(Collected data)
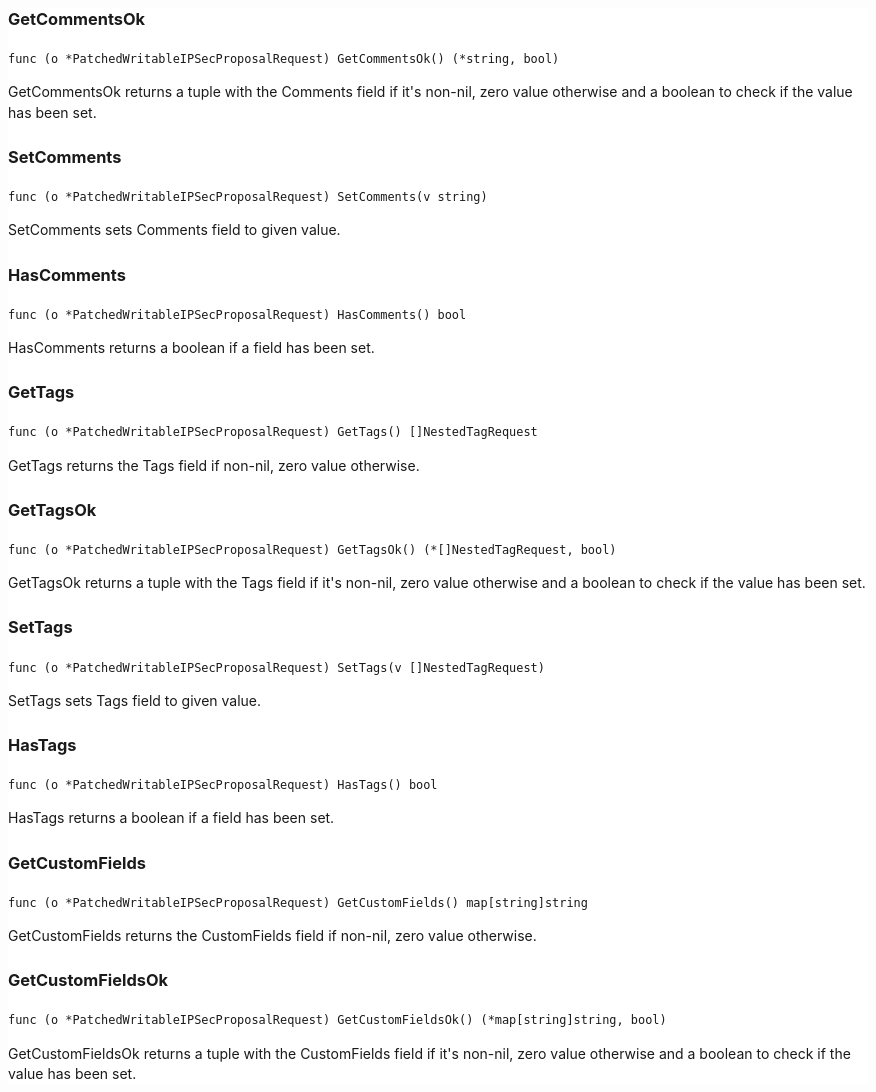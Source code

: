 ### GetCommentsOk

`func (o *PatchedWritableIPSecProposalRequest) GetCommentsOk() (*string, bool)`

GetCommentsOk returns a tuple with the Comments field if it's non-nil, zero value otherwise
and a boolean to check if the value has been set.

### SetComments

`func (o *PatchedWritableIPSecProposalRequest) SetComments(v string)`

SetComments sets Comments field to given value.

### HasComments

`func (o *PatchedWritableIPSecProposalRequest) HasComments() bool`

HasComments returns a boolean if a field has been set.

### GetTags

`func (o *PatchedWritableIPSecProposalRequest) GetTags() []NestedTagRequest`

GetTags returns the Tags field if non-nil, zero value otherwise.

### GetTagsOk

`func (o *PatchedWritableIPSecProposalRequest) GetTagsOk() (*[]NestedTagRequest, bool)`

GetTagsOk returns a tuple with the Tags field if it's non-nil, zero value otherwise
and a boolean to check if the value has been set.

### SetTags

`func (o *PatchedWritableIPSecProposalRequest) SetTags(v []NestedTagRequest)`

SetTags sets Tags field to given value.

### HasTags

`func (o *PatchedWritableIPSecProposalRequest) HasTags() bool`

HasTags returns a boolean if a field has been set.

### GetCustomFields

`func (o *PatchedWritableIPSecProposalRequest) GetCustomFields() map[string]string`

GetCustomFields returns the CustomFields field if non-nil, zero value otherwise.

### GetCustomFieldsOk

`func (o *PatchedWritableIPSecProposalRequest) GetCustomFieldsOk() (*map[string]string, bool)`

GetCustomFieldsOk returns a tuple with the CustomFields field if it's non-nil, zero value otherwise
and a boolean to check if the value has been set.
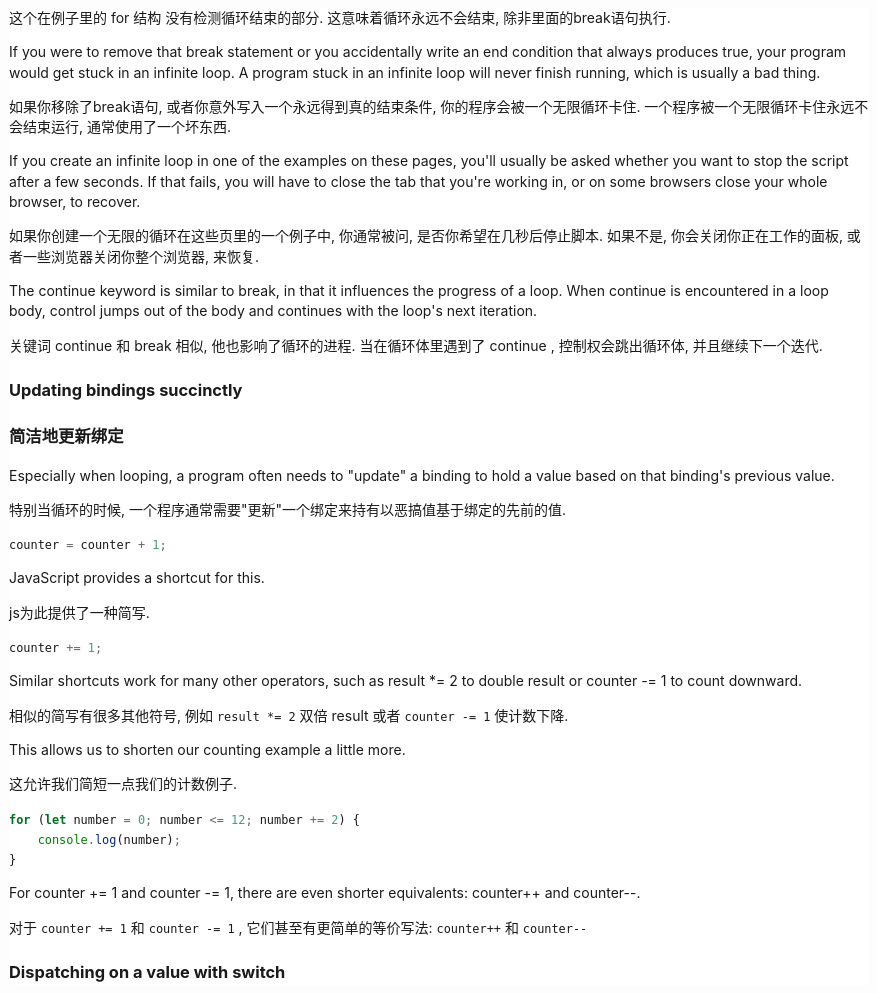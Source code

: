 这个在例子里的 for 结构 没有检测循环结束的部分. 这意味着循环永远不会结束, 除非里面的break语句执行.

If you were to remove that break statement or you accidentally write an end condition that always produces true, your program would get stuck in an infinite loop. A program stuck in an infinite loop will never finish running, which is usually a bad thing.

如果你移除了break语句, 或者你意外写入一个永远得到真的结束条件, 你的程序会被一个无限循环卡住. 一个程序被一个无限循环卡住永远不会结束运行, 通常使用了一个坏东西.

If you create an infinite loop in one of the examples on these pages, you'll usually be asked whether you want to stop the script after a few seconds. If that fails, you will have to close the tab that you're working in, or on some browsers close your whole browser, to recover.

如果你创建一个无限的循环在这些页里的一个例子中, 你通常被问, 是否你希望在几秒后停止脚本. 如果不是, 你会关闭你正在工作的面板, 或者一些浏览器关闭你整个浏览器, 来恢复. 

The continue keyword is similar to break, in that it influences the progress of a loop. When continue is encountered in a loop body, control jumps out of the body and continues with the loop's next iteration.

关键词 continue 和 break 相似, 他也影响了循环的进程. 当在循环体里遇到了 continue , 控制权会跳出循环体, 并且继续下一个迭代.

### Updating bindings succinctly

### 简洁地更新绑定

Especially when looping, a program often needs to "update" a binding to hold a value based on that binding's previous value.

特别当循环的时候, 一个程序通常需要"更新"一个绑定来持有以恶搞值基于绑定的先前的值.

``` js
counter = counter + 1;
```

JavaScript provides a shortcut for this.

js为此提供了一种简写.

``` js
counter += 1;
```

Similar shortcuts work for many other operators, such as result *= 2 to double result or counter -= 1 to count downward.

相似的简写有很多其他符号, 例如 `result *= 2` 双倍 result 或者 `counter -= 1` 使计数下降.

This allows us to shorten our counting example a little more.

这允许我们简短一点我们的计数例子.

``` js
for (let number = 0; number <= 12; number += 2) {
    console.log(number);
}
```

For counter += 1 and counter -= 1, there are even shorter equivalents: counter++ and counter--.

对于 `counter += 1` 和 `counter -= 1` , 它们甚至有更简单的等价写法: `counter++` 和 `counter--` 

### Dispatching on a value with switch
* * *
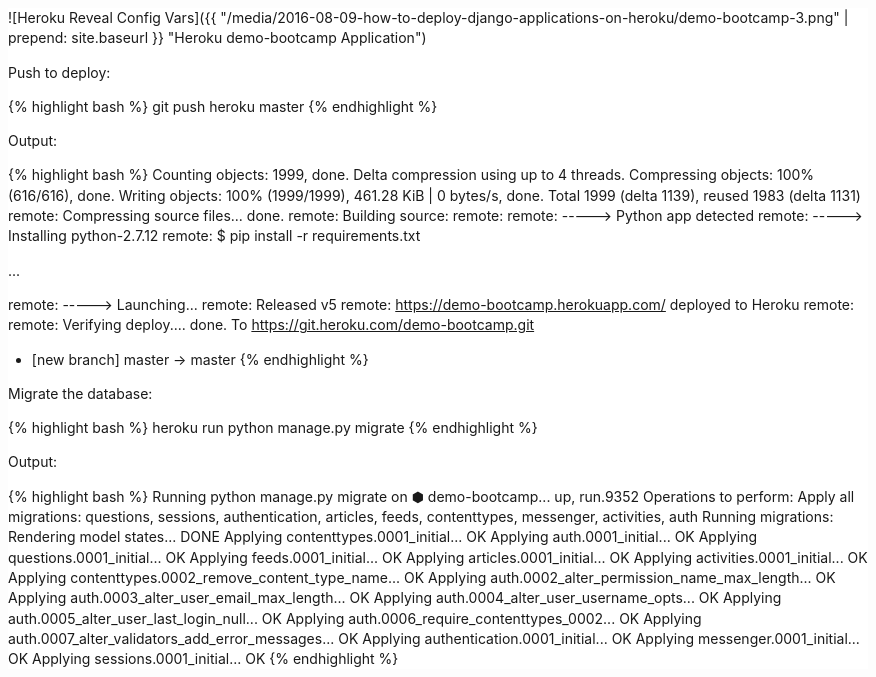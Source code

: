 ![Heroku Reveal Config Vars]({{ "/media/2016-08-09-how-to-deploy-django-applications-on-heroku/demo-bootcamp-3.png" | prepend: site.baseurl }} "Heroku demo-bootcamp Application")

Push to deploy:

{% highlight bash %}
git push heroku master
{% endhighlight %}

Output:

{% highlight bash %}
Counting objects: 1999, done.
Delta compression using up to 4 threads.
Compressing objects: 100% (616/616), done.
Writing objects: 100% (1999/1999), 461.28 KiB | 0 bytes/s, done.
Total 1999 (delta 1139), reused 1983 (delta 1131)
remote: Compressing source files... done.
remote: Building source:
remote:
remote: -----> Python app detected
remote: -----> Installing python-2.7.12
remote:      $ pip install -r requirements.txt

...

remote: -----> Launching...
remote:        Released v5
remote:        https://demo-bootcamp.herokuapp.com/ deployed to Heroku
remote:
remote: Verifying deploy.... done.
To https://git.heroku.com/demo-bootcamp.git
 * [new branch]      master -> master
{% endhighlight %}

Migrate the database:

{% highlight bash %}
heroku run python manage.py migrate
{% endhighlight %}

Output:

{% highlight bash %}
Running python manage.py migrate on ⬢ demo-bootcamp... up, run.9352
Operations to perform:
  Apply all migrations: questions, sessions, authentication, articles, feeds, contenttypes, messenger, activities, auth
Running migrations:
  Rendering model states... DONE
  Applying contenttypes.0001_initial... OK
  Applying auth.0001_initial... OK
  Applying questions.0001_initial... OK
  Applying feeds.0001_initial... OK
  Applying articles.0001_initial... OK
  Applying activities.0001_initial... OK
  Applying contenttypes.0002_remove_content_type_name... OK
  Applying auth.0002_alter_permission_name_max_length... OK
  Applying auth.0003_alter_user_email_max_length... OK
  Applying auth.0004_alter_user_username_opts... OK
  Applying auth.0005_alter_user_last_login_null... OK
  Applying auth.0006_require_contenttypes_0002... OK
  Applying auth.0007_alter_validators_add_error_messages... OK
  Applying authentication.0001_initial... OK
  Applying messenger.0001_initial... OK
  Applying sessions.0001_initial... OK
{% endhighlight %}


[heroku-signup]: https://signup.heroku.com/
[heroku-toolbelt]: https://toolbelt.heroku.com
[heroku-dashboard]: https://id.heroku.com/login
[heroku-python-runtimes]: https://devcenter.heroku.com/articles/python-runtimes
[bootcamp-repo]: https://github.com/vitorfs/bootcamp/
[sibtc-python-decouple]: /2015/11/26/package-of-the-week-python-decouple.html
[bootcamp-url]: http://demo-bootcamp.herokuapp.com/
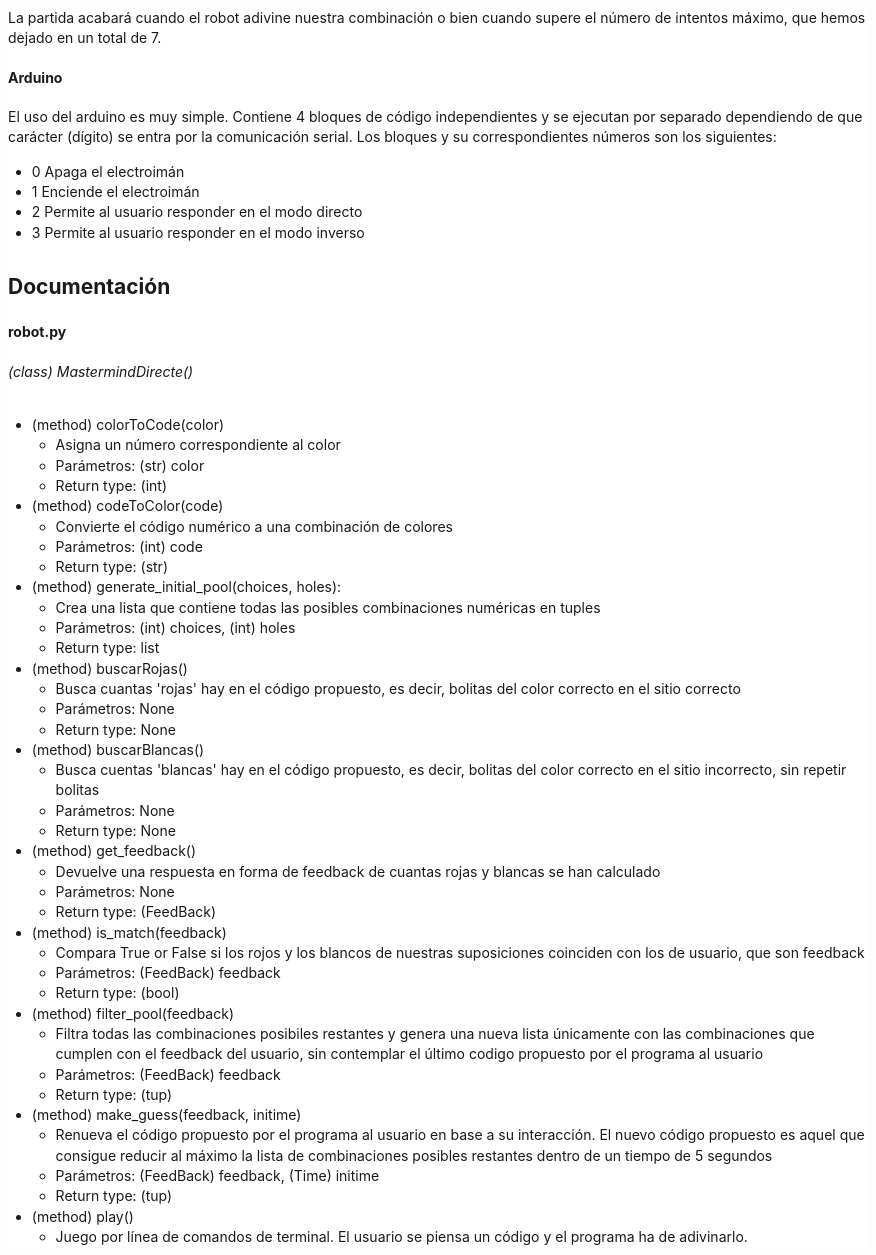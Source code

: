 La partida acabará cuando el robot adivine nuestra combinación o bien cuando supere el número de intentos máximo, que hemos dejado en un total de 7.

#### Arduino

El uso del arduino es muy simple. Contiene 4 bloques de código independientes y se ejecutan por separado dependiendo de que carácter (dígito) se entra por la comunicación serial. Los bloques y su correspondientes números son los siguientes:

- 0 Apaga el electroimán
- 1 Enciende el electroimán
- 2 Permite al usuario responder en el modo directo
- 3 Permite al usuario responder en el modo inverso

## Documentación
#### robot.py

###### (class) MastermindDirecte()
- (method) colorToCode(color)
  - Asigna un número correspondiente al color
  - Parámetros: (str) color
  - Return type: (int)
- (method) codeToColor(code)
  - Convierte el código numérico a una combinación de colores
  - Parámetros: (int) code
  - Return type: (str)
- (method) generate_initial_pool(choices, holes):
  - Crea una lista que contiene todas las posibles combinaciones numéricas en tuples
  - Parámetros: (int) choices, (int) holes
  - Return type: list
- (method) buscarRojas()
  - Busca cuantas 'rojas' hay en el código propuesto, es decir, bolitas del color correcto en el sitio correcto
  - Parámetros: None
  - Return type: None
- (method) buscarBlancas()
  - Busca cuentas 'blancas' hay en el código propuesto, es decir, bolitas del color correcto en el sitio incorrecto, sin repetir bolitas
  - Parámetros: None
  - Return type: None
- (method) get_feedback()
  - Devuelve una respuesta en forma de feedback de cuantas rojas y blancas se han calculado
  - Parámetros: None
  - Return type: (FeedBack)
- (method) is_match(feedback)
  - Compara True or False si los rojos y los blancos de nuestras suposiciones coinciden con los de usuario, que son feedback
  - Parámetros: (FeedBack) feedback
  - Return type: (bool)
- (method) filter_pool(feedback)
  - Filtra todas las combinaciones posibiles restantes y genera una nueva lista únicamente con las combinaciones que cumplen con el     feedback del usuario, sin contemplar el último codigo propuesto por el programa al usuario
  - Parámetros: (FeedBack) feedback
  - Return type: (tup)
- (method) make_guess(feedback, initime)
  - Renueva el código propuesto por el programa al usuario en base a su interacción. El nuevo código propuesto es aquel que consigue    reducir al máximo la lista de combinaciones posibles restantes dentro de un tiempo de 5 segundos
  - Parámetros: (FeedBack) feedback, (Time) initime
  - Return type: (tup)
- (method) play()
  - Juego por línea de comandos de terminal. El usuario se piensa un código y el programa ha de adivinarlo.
==
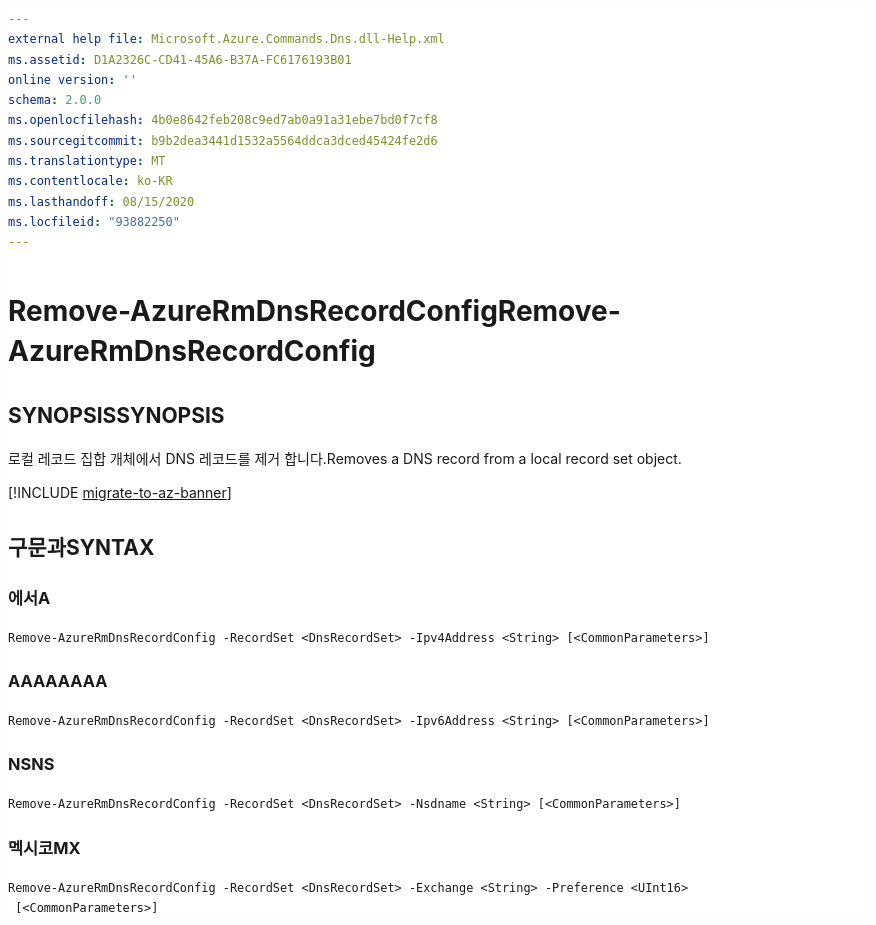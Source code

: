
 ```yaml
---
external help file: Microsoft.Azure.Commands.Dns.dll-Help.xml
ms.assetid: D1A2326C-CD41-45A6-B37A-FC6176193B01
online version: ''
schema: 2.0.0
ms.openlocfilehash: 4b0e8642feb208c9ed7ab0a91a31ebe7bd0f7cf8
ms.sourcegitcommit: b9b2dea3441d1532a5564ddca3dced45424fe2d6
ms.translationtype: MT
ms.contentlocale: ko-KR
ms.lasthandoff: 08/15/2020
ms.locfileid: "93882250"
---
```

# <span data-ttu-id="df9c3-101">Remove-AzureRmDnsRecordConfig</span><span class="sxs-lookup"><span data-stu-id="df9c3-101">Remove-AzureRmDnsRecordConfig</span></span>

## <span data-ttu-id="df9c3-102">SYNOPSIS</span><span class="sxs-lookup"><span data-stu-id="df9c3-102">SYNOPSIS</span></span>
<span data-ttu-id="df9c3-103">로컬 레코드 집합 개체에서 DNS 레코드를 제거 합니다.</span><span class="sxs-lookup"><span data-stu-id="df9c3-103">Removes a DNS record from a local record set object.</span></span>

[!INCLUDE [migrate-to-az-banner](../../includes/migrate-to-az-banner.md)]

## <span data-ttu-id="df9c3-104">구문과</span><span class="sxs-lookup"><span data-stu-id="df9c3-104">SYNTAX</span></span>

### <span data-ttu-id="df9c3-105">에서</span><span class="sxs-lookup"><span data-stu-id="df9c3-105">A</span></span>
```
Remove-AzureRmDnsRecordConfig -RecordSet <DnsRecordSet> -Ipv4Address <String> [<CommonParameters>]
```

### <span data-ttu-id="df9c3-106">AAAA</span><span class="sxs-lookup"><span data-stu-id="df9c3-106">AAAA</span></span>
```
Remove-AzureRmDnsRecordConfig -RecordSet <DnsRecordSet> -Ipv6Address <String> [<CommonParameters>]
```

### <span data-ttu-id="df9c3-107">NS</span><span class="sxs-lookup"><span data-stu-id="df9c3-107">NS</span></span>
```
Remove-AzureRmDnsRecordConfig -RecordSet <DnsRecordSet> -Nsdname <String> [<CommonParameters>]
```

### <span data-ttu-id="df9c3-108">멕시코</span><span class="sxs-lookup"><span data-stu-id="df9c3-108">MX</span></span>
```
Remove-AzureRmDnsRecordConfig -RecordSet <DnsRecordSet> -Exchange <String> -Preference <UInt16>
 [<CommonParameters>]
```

* What is needed
Extract each line holding the word "SetTags" from the records.

* Response to this task
### SetTags
`func (o *PatchedWritableIPSecProposalRequest) SetTags(v []NestedTagRequest)`
SetTags sets Tags field to given value.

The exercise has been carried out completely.